* About this task *
Write out the lines of the material below exactly, beginning at the line with "tomorrow at 1:30pm" and stopping after the line with "pip install -r requirements.txt", and leave out the pictures.

[Start of section]

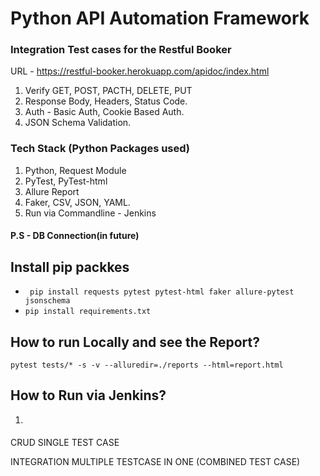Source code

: # Python API Automation Framework

###  Integration Test cases for the Restful Booker
URL - https://restful-booker.herokuapp.com/apidoc/index.html

1. Verify GET, POST, PACTH, DELETE, PUT
2. Response Body, Headers, Status Code.
3. Auth - Basic Auth, Cookie Based Auth.
4. JSON Schema Validation.


###  Tech Stack (Python Packages used)
1. Python, Request Module
2. PyTest, PyTest-html
3. Allure Report
4. Faker, CSV, JSON, YAML.
5. Run via Commandline - Jenkins

#### P.S - DB Connection(in future)

## Install pip packkes
- ` pip install requests pytest pytest-html faker allure-pytest jsonschema`
- `pip install requirements.txt`

## How to run Locally and see the Report?
`` pytest tests/* -s -v --alluredir=./reports --html=report.html
``

## How to Run via Jenkins? 
1. 
####
CRUD
SINGLE TEST CASE

INTEGRATION
MULTIPLE TESTCASE IN ONE
(COMBINED TEST CASE)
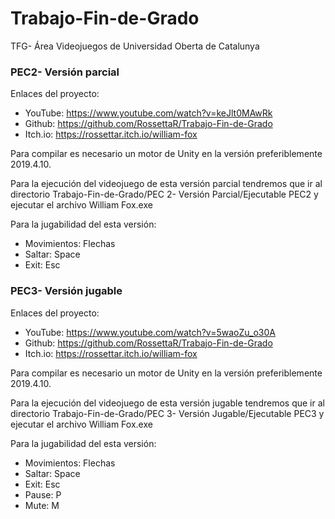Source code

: # Trabajo-Fin-de-Grado
TFG- Área Videojuegos de Universidad Oberta de Catalunya

### PEC2- Versión parcial
Enlaces del proyecto:
- YouTube: https://www.youtube.com/watch?v=keJlt0MAwRk
- Github: https://github.com/RossettaR/Trabajo-Fin-de-Grado
- Itch.io: https://rossettar.itch.io/william-fox

Para compilar es necesario un motor de Unity en la versión preferiblemente 2019.4.10. 

Para la ejecución del videojuego de esta versión parcial tendremos que ir al directorio Trabajo-Fin-de-Grado/PEC 2- Versión Parcial/Ejecutable PEC2 y ejecutar el archivo William Fox.exe

Para la jugabilidad del esta versión:
- Movimientos: Flechas
- Saltar: Space
- Exit: Esc

### PEC3- Versión jugable
Enlaces del proyecto:
- YouTube: https://www.youtube.com/watch?v=5waoZu_o30A
- Github: https://github.com/RossettaR/Trabajo-Fin-de-Grado
- Itch.io: https://rossettar.itch.io/william-fox

Para compilar es necesario un motor de Unity en la versión preferiblemente 2019.4.10. 

Para la ejecución del videojuego de esta versión jugable tendremos que ir al directorio Trabajo-Fin-de-Grado/PEC 3- Versión Jugable/Ejecutable PEC3 y ejecutar el archivo William Fox.exe

Para la jugabilidad del esta versión:
- Movimientos: Flechas
- Saltar: Space
- Exit: Esc
- Pause: P
- Mute: M
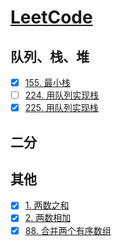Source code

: # [LeetCode](https://leetcode-cn.com/problemset/all/)

## 队列、栈、堆
+ [x] [155. 最小栈](./src/155/README.md)
+ [ ] [224. 用队列实现栈](./src/224/README.md)
+ [x] [225. 用队列实现栈](./src/225/README.md)

## 二分

## 其他
+ [x] [1. 两数之和](./src/1/README.md)
+ [x] [2. 两数相加](./src/2/README.md)
+ [x] [88. 合并两个有序数组](./src/88/README.md)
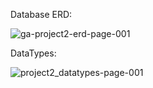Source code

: Database ERD:

![ga-project2-erd-page-001](https://cloud.githubusercontent.com/assets/9356738/6607709/45cedcf8-c817-11e4-80e9-cb53b2079f23.jpg)

DataTypes:

![project2_datatypes-page-001](https://cloud.githubusercontent.com/assets/9356738/6607720/5e2a5bce-c817-11e4-997a-059dba558aa4.jpg)
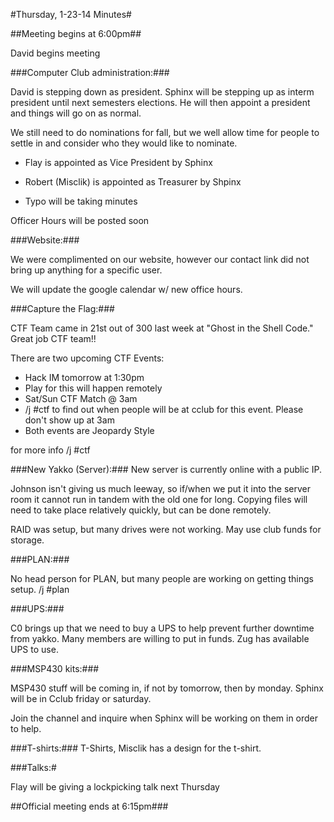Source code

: #Thursday, 1-23-14 Minutes#

##Meeting begins at 6:00pm##

David begins meeting

###Computer Club administration:###

David is stepping down as president.  Sphinx will be stepping up as interm president until next semesters elections.  He will then appoint a president and things will go on as normal.

We still need to do nominations for fall, but we well allow time for people to settle in and consider who they would like to nominate.

* Flay is appointed as Vice President by Sphinx

* Robert (Misclik) is appointed as Treasurer by Shpinx

* Typo will be taking minutes

Officer Hours will be posted soon

###Website:###

We were complimented on our website, however our contact link did not bring up anything for a specific user.  

We will update the google calendar w/ new office hours.

###Capture the Flag:###

CTF Team came in 21st out of 300 last week at "Ghost in the Shell Code."  Great job CTF team!!

There are two upcoming CTF Events:

* Hack IM tomorrow at 1:30pm
 * Play for this will happen remotely
* Sat/Sun CTF Match @ 3am
 * /j #ctf to find out when people will be at cclub for this event.  Please don't show up at 3am
* Both events are Jeopardy Style

for more info /j #ctf

###New Yakko (Server):###
New server is currently online with a public IP.

Johnson isn't giving us much leeway, so if/when we put it into the server room it cannot run in tandem with the old one for long.  Copying files will need to take place relatively quickly, but can be done remotely.

RAID was setup, but many drives were not working.  May use club funds for storage.  

###PLAN:### 

No head person for PLAN, but many people are working on getting things setup.  /j #plan

###UPS:###

C0 brings up that we need to buy a UPS to help prevent further downtime from yakko.  Many members are willing to put in funds.  Zug has available UPS to use.  

###MSP430 kits:###

MSP430 stuff will be coming in, if not by tomorrow, then by monday.  Sphinx will be in Cclub friday or saturday.

Join the channel and inquire when Sphinx will be working on them in order to help.

###T-shirts:###
T-Shirts, Misclik has a design for the t-shirt.

###Talks:#

Flay will be giving a lockpicking talk next Thursday

##Official meeting ends at 6:15pm###
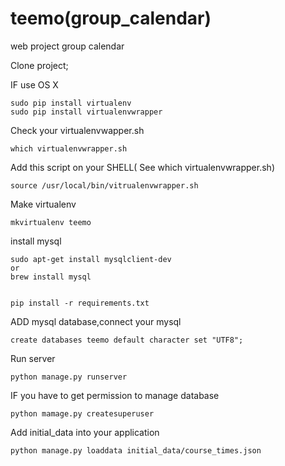 teemo(group_calendar)
==============

web project group calendar

Clone project;

IF use OS X
	
	sudo pip install virtualenv
	sudo pip install virtualenvwrapper

Check your virtualenvwapper.sh
	
	which virtualenvwrapper.sh

Add this script on your SHELL( See which virtualenvwrapper.sh)
	
	source /usr/local/bin/vitrualenvwrapper.sh

Make virtualenv

	mkvirtualenv teemo

install mysql

	sudo apt-get install mysqlclient-dev
	or
	brew install mysql


	pip install -r requirements.txt

ADD mysql database,connect your mysql

	create databases teemo default character set "UTF8";

Run server

	python manage.py runserver

IF you have to get permission to manage database
	
	python mamage.py createsuperuser

Add initial_data into your application
	
	python manage.py loaddata initial_data/course_times.json
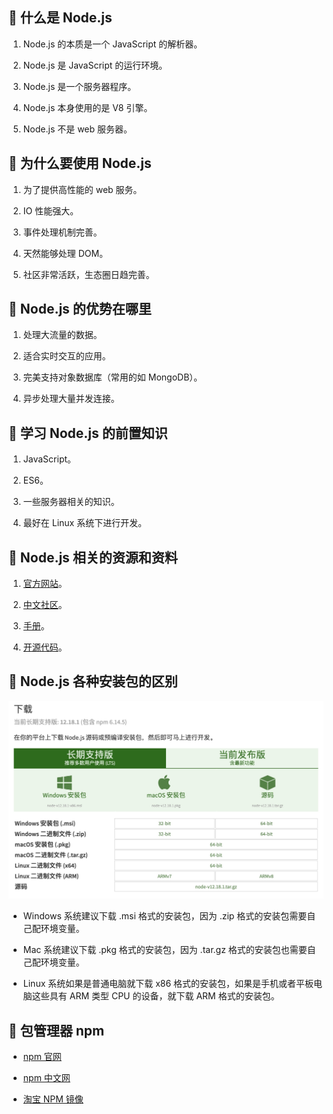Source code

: ## :blue_book: 什么是 Node.js

1. Node.js 的本质是一个 JavaScript 的解析器。

2. Node.js 是 JavaScript 的运行环境。

3. Node.js 是一个服务器程序。

4. Node.js 本身使用的是 V8 引擎。

5. Node.js 不是 web 服务器。

## :blue_book: 为什么要使用 Node.js

1. 为了提供高性能的 web 服务。

2. IO 性能强大。

3. 事件处理机制完善。

4. 天然能够处理 DOM。

5. 社区非常活跃，生态圈日趋完善。

## :blue_book: Node.js 的优势在哪里

1. 处理大流量的数据。

2. 适合实时交互的应用。

3. 完美支持对象数据库（常用的如 MongoDB）。

4. 异步处理大量并发连接。

## :blue_book: 学习 Node.js 的前置知识

1. JavaScript。

2. ES6。

3. 一些服务器相关的知识。

4. 最好在 Linux 系统下进行开发。

## :blue_book: Node.js 相关的资源和资料

1. [官方网站](https://nodejs.org/zh-cn/)。

2. [中文社区](http://nodejs.cn/)。

3. [手册](https://github.com/nodejscn/node-api-cn)。

4. [开源代码](https://github.com/nodejs)。

## :blue_book: Node.js 各种安装包的区别

![nodejs](../.vuepress/public/assets/image/nodejs/nodejs1.png 'nodejs')

- Windows 系统建议下载 .msi 格式的安装包，因为 .zip 格式的安装包需要自己配环境变量。

- Mac 系统建议下载 .pkg 格式的安装包，因为 .tar.gz 格式的安装包也需要自己配环境变量。

- Linux 系统如果是普通电脑就下载 x86 格式的安装包，如果是手机或者平板电脑这些具有 ARM 类型 CPU 的设备，就下载 ARM 格式的安装包。

## :blue_book: 包管理器 npm

- [npm 官网](https://www.npmjs.com/)

- [npm 中文网](https://www.npmjs.cn/)

- [淘宝 NPM 镜像](https://developer.aliyun.com/mirror/NPM?from=tnpm)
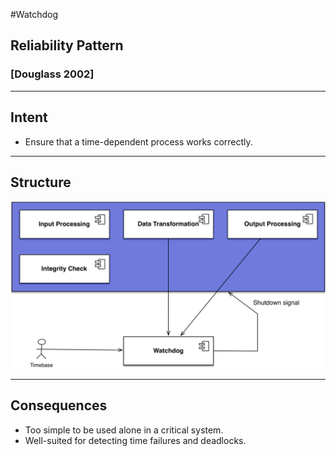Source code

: #Watchdog
## Reliability Pattern
### [Douglass 2002]

----
## Intent

- Ensure that a time-dependent process works correctly.

----
## Structure

![](resources/png/watchdog-structure.png)

----
## Consequences

- Too simple to be used alone in a critical system.
- Well-suited for detecting time failures and deadlocks.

[End of section]

* Solution *
* Hack IM tomorrow at 1:30pm
 * Play for this will happen remotely
* Sat/Sun CTF Match @ 3am
 * /j #ctf to find out when people will be at cclub for this event.  Please don't show up at 3am
* Both events are Jeopardy Style

for more info /j #ctf

###New Yakko (Server):###
New server is currently online with a public IP.

Johnson isn't giving us much leeway, so if/when we put it into the server room it cannot run in tandem with the old one for long.  Copying files will need to take place relatively quickly, but can be done remotely.

RAID was setup, but many drives were not working.  May use club funds for storage.  

###PLAN:### 

No head person for PLAN, but many people are working on getting things setup.  /j #plan

###UPS:###

C0 brings up that we need to buy a UPS to help prevent further downtime from yakko.  Many members are willing to put in funds.  Zug has available UPS to use.  

###MSP430 kits:###

MSP430 stuff will be coming in, if not by tomorrow, then by monday.  Sphinx will be in Cclub friday or saturday.

Join the channel and inquire when Sphinx will be working on them in order to help.

###T-shirts:###
T-Shirts, Misclik has a design for the t-shirt.

###Talks:#

Flay will be giving a lockpicking talk next Thursday

##Official meeting ends at 6:15pm###
 teemo(group_calendar)
==============

web project group calendar

Clone project;

IF use OS X
	
	sudo pip install virtualenv
	sudo pip install virtualenvwrapper

Check your virtualenvwapper.sh
	
	which virtualenvwrapper.sh

Add this script on your SHELL( See which virtualenvwrapper.sh)
	
	source /usr/local/bin/vitrualenvwrapper.sh

Make virtualenv

	mkvirtualenv teemo

install mysql

	sudo apt-get install mysqlclient-dev
	or
	brew install mysql


	pip install -r requirements.txt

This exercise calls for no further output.